Topic: Edited Text Files when Testing


view this post on Zulip Chris Duncan (Oct 09 2022 at 20:23):

When I ran cargo test, a bunch of text files were edited. For example, crates/compiler/test_mono/generated/when_on_two_values.txt had the following changes:

procedure Num.19 (#Attr.2, #Attr.3):
-    let Num.257 : I64 = lowlevel NumAdd #Attr.2 #Attr.3;
-    ret Num.257;
+    let Num.256 : I64 = lowlevel NumAdd #Attr.2 #Attr.3;
+    ret Num.256;

and I don't understand why...

view this post on Zulip Ayaz Hafiz (Oct 09 2022 at 20:49):

yeah, those tests are.. kind of broken. you can ignore them, they will not impact CI

view this post on Zulip Chris Duncan (Oct 09 2022 at 21:05):

Should we remove them?

view this post on Zulip Brian Carroll (Oct 10 2022 at 06:15):

You need to commit the changes.
These are test results from the middle phases of the compiler. The diffs provide useful information when we change some functionality, but when we add a symbol it's just noise from symbol indices changing.
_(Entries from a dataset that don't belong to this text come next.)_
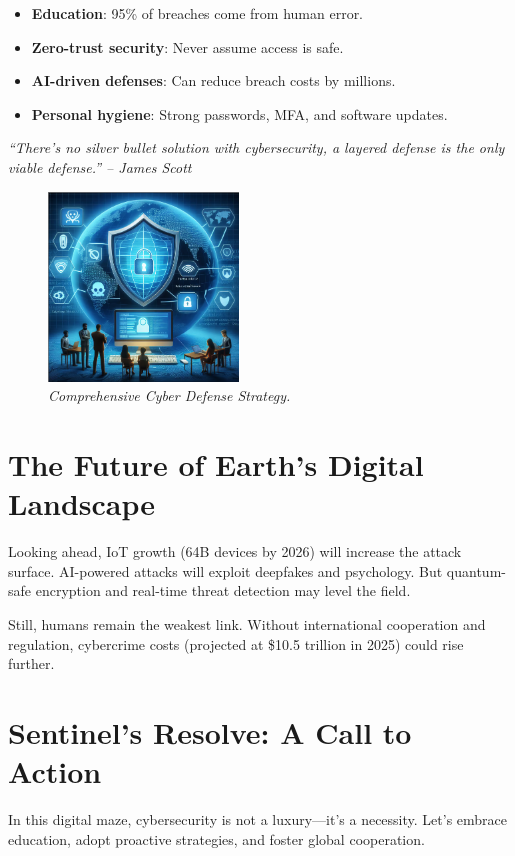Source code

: \documentclass[a4paper,10pt,twocolumn]{memoir}
\newenvironment{magquote}
  {\begin{shaded*}\itshape\small}
  {\end{shaded*}}
\begin{document}
\begin{itemize}
  \item \textbf{Education}: 95\% of breaches come from human error.
  \item \textbf{Zero-trust security}: Never assume access is safe.
  \item \textbf{AI-driven defenses}: Can reduce breach costs by millions.
  \item \textbf{Personal hygiene}: Strong passwords, MFA, and software updates.
\end{itemize}

\begin{magquote}
``There's no silver bullet solution with cybersecurity, a layered defense is the only viable defense.'' -- James Scott
\end{magquote}

\begin{figure}[h]
  \centering
  \includegraphics[width=0.45\textwidth]{security.png}
  \caption*{\textit{Comprehensive Cyber Defense Strategy.}}
\end{figure}

\section*{The Future of Earth’s Digital Landscape}
Looking ahead, IoT growth (64B devices by 2026) will increase the attack surface. AI-powered attacks will exploit deepfakes and psychology. But quantum-safe encryption and real-time threat detection may level the field.

Still, humans remain the weakest link. Without international cooperation and regulation, cybercrime costs (projected at \$10.5 trillion in 2025) could rise further.

\section*{Sentinel’s Resolve: A Call to Action}
In this digital maze, cybersecurity is not a luxury—it’s a necessity. Let’s embrace education, adopt proactive strategies, and foster global cooperation.
\end{document}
view this post on Zulip Brendan Hansknecht (Oct 10 2022 at 06:21):

Are these the tests that give different results if the compiler is built in release mode instead of debug?

view this post on Zulip Chris Duncan (Oct 10 2022 at 11:57):

These files changes don't occur with the release profile.

view this post on Zulip Ayaz Hafiz (Oct 10 2022 at 13:07):

we don’t run these tests in release mode, which is why they don’t get picked up CI. but yeah they would print something different in release mode. I suggest we turn them off for debug mode and only run them in release mode - cc @Folkert de Vries

view this post on Zulip Folkert de Vries (Oct 10 2022 at 19:43):

that might be ok now. In the early days we were adding a lot of a lot of symbols so the tests generated a lot of noise

view this post on Zulip Chris Duncan (Oct 10 2022 at 20:24):

Aren't these test brittle then? It reminds me of testing with CSS in JS solutions that would change the outcome of the tests since class names were determined randomly. That problem got solved, so I guess we can do the same here.